In other words, the self-judging prefrontal cortex — the part you can easily model as a set of computer software rules — switches off, but another area of the brain hits overdrive. And “self-initiated” is exactly what’s lacking in computing technology.

But this has another implication, now that so many of us use computers in performance. For one, the lack of initiation from our computer companion means computers may be fundamentally unsatisfying as accompanists or “duets,” no matter how many rules or interactive behaviors we stuff into them. Maybe we don’t have to view them that way — maybe we should think of them as an extension of composition or an instrument. After all, a person with a laptop is usually a solo artist.

But the other likely implication is that, as many readers here have noted, we need to set up computers in ways that allow us to shot down part of the prefrontal cortex when playing. That’s a complex thing: you want your software to help you get into the zone. It doesn’t mean not thinking — quite the opposite. It means taking away distractions, partly feeling good enough about a performance to be able to stop the “self-monitoring” behavior, and partly giving yourself enough to do, musically, that another part of your brain actually has to work harder to proceed. Readers noted earlier this week that music notation can be musically distracting — not surprising, given many musicians make the effort to memorize a piece for exactly this reason.

But in addition to shutting down one section of your head, you want to activate another. That could also mean that tools that automatically limit your playing to specific scales, while they seem to make things easier, prevent your brain from reaching the level of activity when you feel the most inspired — like failing to make an exercise cardiovascular.

Thanks to Richard Lainhart for sending along this article (via the Electronic Music Foundation list).

How do you get into the zone playing live — particularly if you do use a computer?

  • http://myspace.com/k1ru k1ru

    depending on situation…i'll attach external hardware effect processors (i.e. tempo based, long count delay lines) to the computer to keep beat breaking and beat juggling in real time and improvisational mode. it gives enough breathing room to let you flow the creative improvisational juices :D

  • BirdFLU

    "That could also mean that tools that automatically limit your playing to specific scales, while they seem to make things easier, prevent your brain from reaching the level of activity when you feel the most inspired — like failing to make an exercise cardiovascular."

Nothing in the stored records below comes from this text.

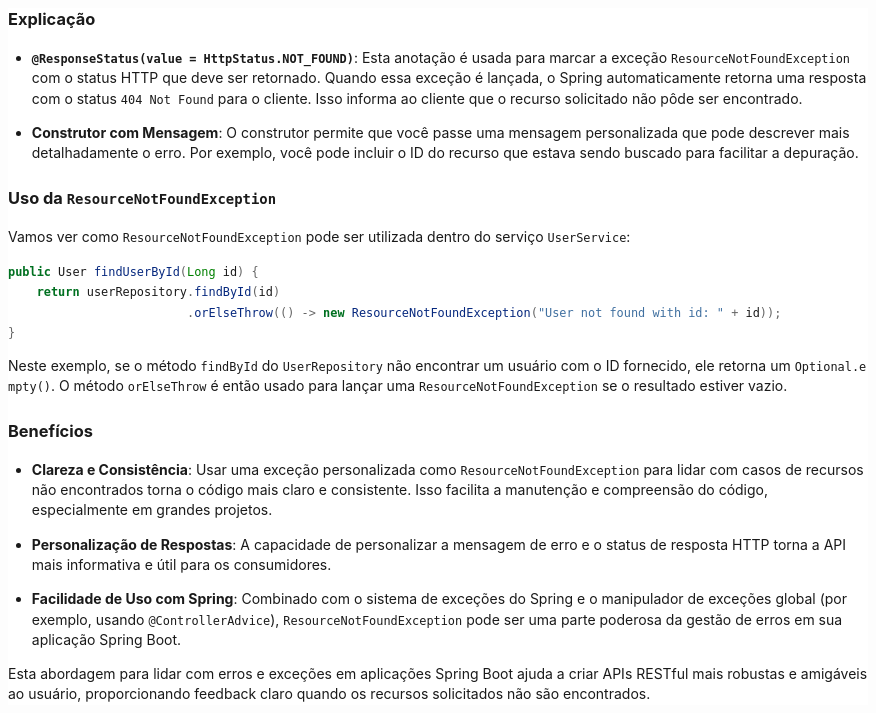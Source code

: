 ### Explicação

- **`@ResponseStatus(value = HttpStatus.NOT_FOUND)`**: Esta anotação é usada para marcar a exceção `ResourceNotFoundException` com o status HTTP que deve ser retornado. Quando essa exceção é lançada, o Spring automaticamente retorna uma resposta com o status `404 Not Found` para o cliente. Isso informa ao cliente que o recurso solicitado não pôde ser encontrado.

- **Construtor com Mensagem**: O construtor permite que você passe uma mensagem personalizada que pode descrever mais detalhadamente o erro. Por exemplo, você pode incluir o ID do recurso que estava sendo buscado para facilitar a depuração.

### Uso da `ResourceNotFoundException`

Vamos ver como `ResourceNotFoundException` pode ser utilizada dentro do serviço `UserService`:

```java
public User findUserById(Long id) {
    return userRepository.findById(id)
                         .orElseThrow(() -> new ResourceNotFoundException("User not found with id: " + id));
}
```

Neste exemplo, se o método `findById` do `UserRepository` não encontrar um usuário com o ID fornecido, ele retorna um `Optional.empty()`. O método `orElseThrow` é então usado para lançar uma `ResourceNotFoundException` se o resultado estiver vazio.

### Benefícios

- **Clareza e Consistência**: Usar uma exceção personalizada como `ResourceNotFoundException` para lidar com casos de recursos não encontrados torna o código mais claro e consistente. Isso facilita a manutenção e compreensão do código, especialmente em grandes projetos.

- **Personalização de Respostas**: A capacidade de personalizar a mensagem de erro e o status de resposta HTTP torna a API mais informativa e útil para os consumidores.

- **Facilidade de Uso com Spring**: Combinado com o sistema de exceções do Spring e o manipulador de exceções global (por exemplo, usando `@ControllerAdvice`), `ResourceNotFoundException` pode ser uma parte poderosa da gestão de erros em sua aplicação Spring Boot.

Esta abordagem para lidar com erros e exceções em aplicações Spring Boot ajuda a criar APIs RESTful mais robustas e amigáveis ao usuário, proporcionando feedback claro quando os recursos solicitados não são encontrados.
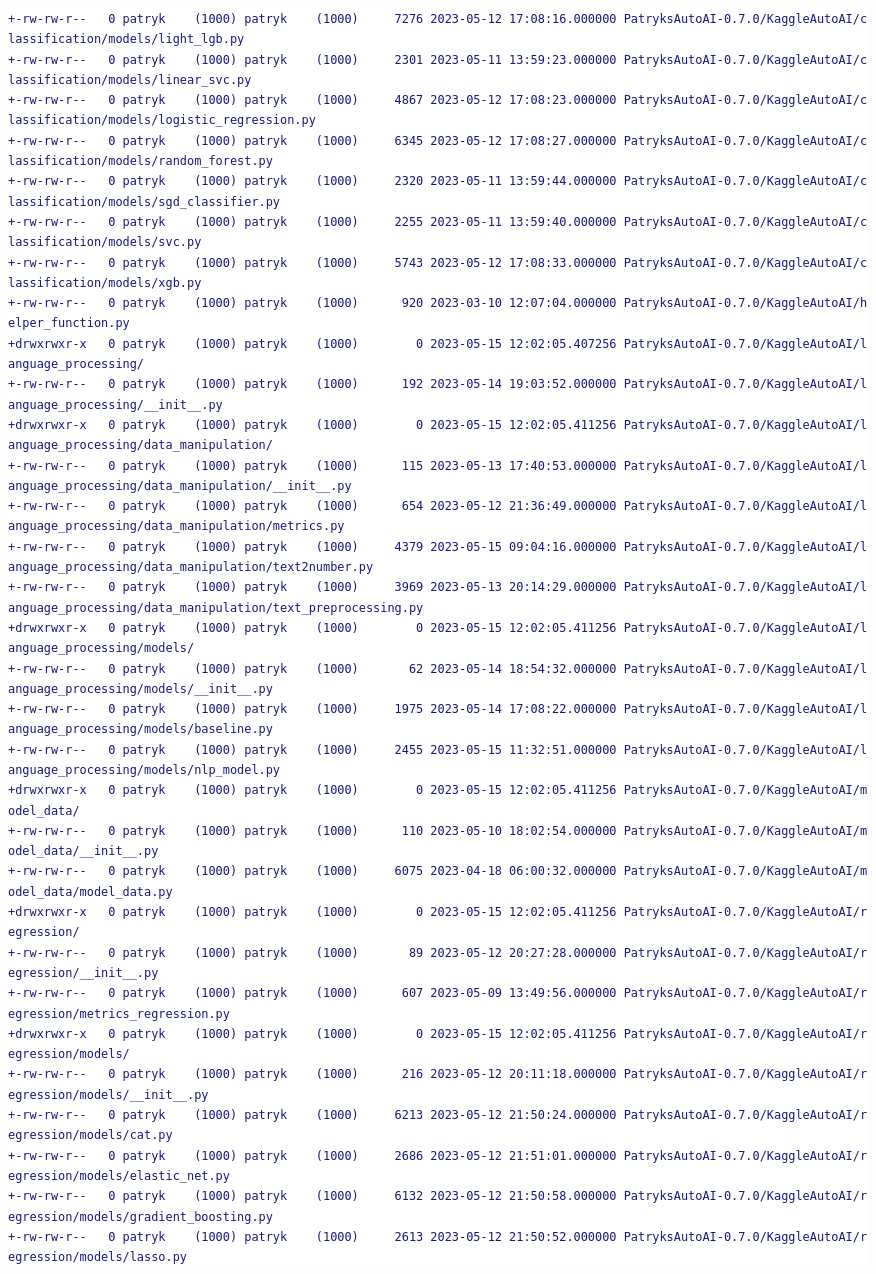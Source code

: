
 ```diff
+-rw-rw-r--   0 patryk    (1000) patryk    (1000)     7276 2023-05-12 17:08:16.000000 PatryksAutoAI-0.7.0/KaggleAutoAI/classification/models/light_lgb.py
+-rw-rw-r--   0 patryk    (1000) patryk    (1000)     2301 2023-05-11 13:59:23.000000 PatryksAutoAI-0.7.0/KaggleAutoAI/classification/models/linear_svc.py
+-rw-rw-r--   0 patryk    (1000) patryk    (1000)     4867 2023-05-12 17:08:23.000000 PatryksAutoAI-0.7.0/KaggleAutoAI/classification/models/logistic_regression.py
+-rw-rw-r--   0 patryk    (1000) patryk    (1000)     6345 2023-05-12 17:08:27.000000 PatryksAutoAI-0.7.0/KaggleAutoAI/classification/models/random_forest.py
+-rw-rw-r--   0 patryk    (1000) patryk    (1000)     2320 2023-05-11 13:59:44.000000 PatryksAutoAI-0.7.0/KaggleAutoAI/classification/models/sgd_classifier.py
+-rw-rw-r--   0 patryk    (1000) patryk    (1000)     2255 2023-05-11 13:59:40.000000 PatryksAutoAI-0.7.0/KaggleAutoAI/classification/models/svc.py
+-rw-rw-r--   0 patryk    (1000) patryk    (1000)     5743 2023-05-12 17:08:33.000000 PatryksAutoAI-0.7.0/KaggleAutoAI/classification/models/xgb.py
+-rw-rw-r--   0 patryk    (1000) patryk    (1000)      920 2023-03-10 12:07:04.000000 PatryksAutoAI-0.7.0/KaggleAutoAI/helper_function.py
+drwxrwxr-x   0 patryk    (1000) patryk    (1000)        0 2023-05-15 12:02:05.407256 PatryksAutoAI-0.7.0/KaggleAutoAI/language_processing/
+-rw-rw-r--   0 patryk    (1000) patryk    (1000)      192 2023-05-14 19:03:52.000000 PatryksAutoAI-0.7.0/KaggleAutoAI/language_processing/__init__.py
+drwxrwxr-x   0 patryk    (1000) patryk    (1000)        0 2023-05-15 12:02:05.411256 PatryksAutoAI-0.7.0/KaggleAutoAI/language_processing/data_manipulation/
+-rw-rw-r--   0 patryk    (1000) patryk    (1000)      115 2023-05-13 17:40:53.000000 PatryksAutoAI-0.7.0/KaggleAutoAI/language_processing/data_manipulation/__init__.py
+-rw-rw-r--   0 patryk    (1000) patryk    (1000)      654 2023-05-12 21:36:49.000000 PatryksAutoAI-0.7.0/KaggleAutoAI/language_processing/data_manipulation/metrics.py
+-rw-rw-r--   0 patryk    (1000) patryk    (1000)     4379 2023-05-15 09:04:16.000000 PatryksAutoAI-0.7.0/KaggleAutoAI/language_processing/data_manipulation/text2number.py
+-rw-rw-r--   0 patryk    (1000) patryk    (1000)     3969 2023-05-13 20:14:29.000000 PatryksAutoAI-0.7.0/KaggleAutoAI/language_processing/data_manipulation/text_preprocessing.py
+drwxrwxr-x   0 patryk    (1000) patryk    (1000)        0 2023-05-15 12:02:05.411256 PatryksAutoAI-0.7.0/KaggleAutoAI/language_processing/models/
+-rw-rw-r--   0 patryk    (1000) patryk    (1000)       62 2023-05-14 18:54:32.000000 PatryksAutoAI-0.7.0/KaggleAutoAI/language_processing/models/__init__.py
+-rw-rw-r--   0 patryk    (1000) patryk    (1000)     1975 2023-05-14 17:08:22.000000 PatryksAutoAI-0.7.0/KaggleAutoAI/language_processing/models/baseline.py
+-rw-rw-r--   0 patryk    (1000) patryk    (1000)     2455 2023-05-15 11:32:51.000000 PatryksAutoAI-0.7.0/KaggleAutoAI/language_processing/models/nlp_model.py
+drwxrwxr-x   0 patryk    (1000) patryk    (1000)        0 2023-05-15 12:02:05.411256 PatryksAutoAI-0.7.0/KaggleAutoAI/model_data/
+-rw-rw-r--   0 patryk    (1000) patryk    (1000)      110 2023-05-10 18:02:54.000000 PatryksAutoAI-0.7.0/KaggleAutoAI/model_data/__init__.py
+-rw-rw-r--   0 patryk    (1000) patryk    (1000)     6075 2023-04-18 06:00:32.000000 PatryksAutoAI-0.7.0/KaggleAutoAI/model_data/model_data.py
+drwxrwxr-x   0 patryk    (1000) patryk    (1000)        0 2023-05-15 12:02:05.411256 PatryksAutoAI-0.7.0/KaggleAutoAI/regression/
+-rw-rw-r--   0 patryk    (1000) patryk    (1000)       89 2023-05-12 20:27:28.000000 PatryksAutoAI-0.7.0/KaggleAutoAI/regression/__init__.py
+-rw-rw-r--   0 patryk    (1000) patryk    (1000)      607 2023-05-09 13:49:56.000000 PatryksAutoAI-0.7.0/KaggleAutoAI/regression/metrics_regression.py
+drwxrwxr-x   0 patryk    (1000) patryk    (1000)        0 2023-05-15 12:02:05.411256 PatryksAutoAI-0.7.0/KaggleAutoAI/regression/models/
+-rw-rw-r--   0 patryk    (1000) patryk    (1000)      216 2023-05-12 20:11:18.000000 PatryksAutoAI-0.7.0/KaggleAutoAI/regression/models/__init__.py
+-rw-rw-r--   0 patryk    (1000) patryk    (1000)     6213 2023-05-12 21:50:24.000000 PatryksAutoAI-0.7.0/KaggleAutoAI/regression/models/cat.py
+-rw-rw-r--   0 patryk    (1000) patryk    (1000)     2686 2023-05-12 21:51:01.000000 PatryksAutoAI-0.7.0/KaggleAutoAI/regression/models/elastic_net.py
+-rw-rw-r--   0 patryk    (1000) patryk    (1000)     6132 2023-05-12 21:50:58.000000 PatryksAutoAI-0.7.0/KaggleAutoAI/regression/models/gradient_boosting.py
+-rw-rw-r--   0 patryk    (1000) patryk    (1000)     2613 2023-05-12 21:50:52.000000 PatryksAutoAI-0.7.0/KaggleAutoAI/regression/models/lasso.py
```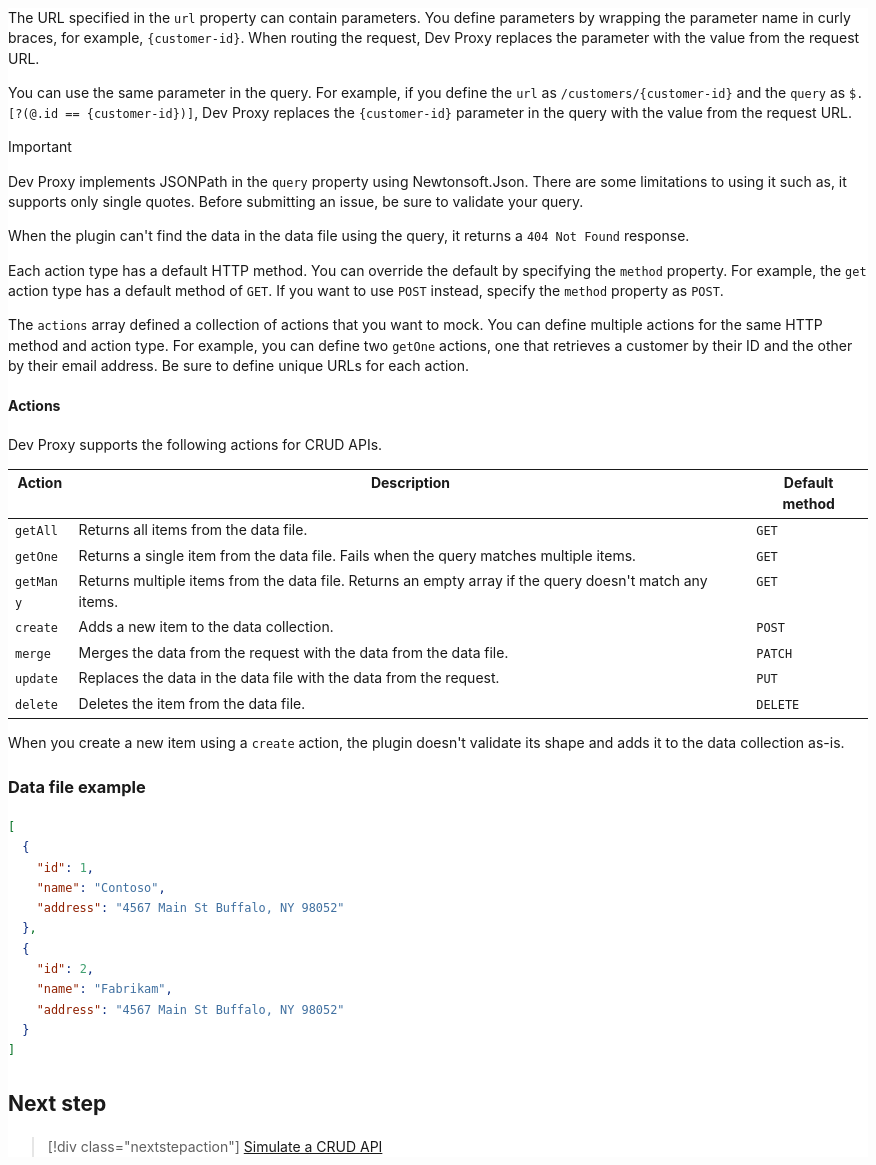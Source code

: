 The URL specified in the `url` property can contain parameters. You define parameters by wrapping the parameter name in curly braces, for example, `{customer-id}`. When routing the request, Dev Proxy replaces the parameter with the value from the request URL.

You can use the same parameter in the query. For example, if you define the `url` as `/customers/{customer-id}` and the `query` as `$.[?(@.id == {customer-id})]`, Dev Proxy replaces the `{customer-id}` parameter in the query with the value from the request URL.

> [!IMPORTANT]
> Dev Proxy implements JSONPath in the `query` property using Newtonsoft.Json. There are some limitations to using it such as, it supports only single quotes. Before submitting an issue, be sure to validate your query.

When the plugin can't find the data in the data file using the query, it returns a `404 Not Found` response.

Each action type has a default HTTP method. You can override the default by specifying the `method` property. For example, the `get` action type has a default method of `GET`. If you want to use `POST` instead, specify the `method` property as `POST`.

The `actions` array defined a collection of actions that you want to mock. You can define multiple actions for the same HTTP method and action type. For example, you can define two `getOne` actions, one that retrieves a customer by their ID and the other by their email address. Be sure to define unique URLs for each action.

#### Actions

Dev Proxy supports the following actions for CRUD APIs.

| Action | Description | Default method |
|--------|-------------|----------------|
| `getAll` | Returns all items from the data file. | `GET` |
| `getOne` | Returns a single item from the data file. Fails when the query matches multiple items. | `GET` |
| `getMany` | Returns multiple items from the data file. Returns an empty array if the query doesn't match any items. | `GET` |
| `create` | Adds a new item to the data collection. | `POST` |
| `merge` | Merges the data from the request with the data from the data file. | `PATCH` |
| `update` | Replaces the data in the data file with the data from the request. | `PUT` |
| `delete` | Deletes the item from the data file. | `DELETE` |

When you create a new item using a `create` action, the plugin doesn't validate its shape and adds it to the data collection as-is.

### Data file example

```json
[
  {
    "id": 1,
    "name": "Contoso",
    "address": "4567 Main St Buffalo, NY 98052"
  },
  {
    "id": 2,
    "name": "Fabrikam",
    "address": "4567 Main St Buffalo, NY 98052"
  }
]
```

## Next step

> [!div class="nextstepaction"]
> [Simulate a CRUD API](../how-to/simulate-crud-api.md)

    You lost me here. Why do you think a force-to-scale function would prevent your brain from "letting go?" It seems to me if you're not worried about staying in tune, that would HELP shut down the part of the brain that monitor's ones performance.

  • http://fallsastar.com foosnark

    No wonder there's no jazz improv test in Brain Age. :)

  • http://www.createdigitalmusic.com Peter Kirn

    Actually, BirdFLU, good point — I guess I mean, to keep the other part of me activated, I still want a certain amount of control and resistance. It's possible the scale is not what's needed, but then I want control over something else, resistance in some way — the right amount of "hardness."

  • http://plasticexplosives.net jonathan

    I've always found that my best performances happen when I'm comfortable enough to distance myself from what I'm playing, as if I were just listening to a CD and enjoying it. At its best it's an almost out-of-body thing. Then it's like you're listening to music (rather than playing) and subtly tweaking it where you want to.

    That pretty much describes what the study is saying, I think.

    As for software, things need to become invisible until you WANT to interact with them, and then be able to drop into the background again. Jamie Lidell seems to be the master of this – they should teach college classes on his live show with Max/MSP.

  • BirdFLU

    Peter, I think I know what you're saying. I guess we're talking about an area that doesn't have a language to properly describe it, other than the musical output itself. Like Laurie Anderson said "Talking about music is like dancing about architecture."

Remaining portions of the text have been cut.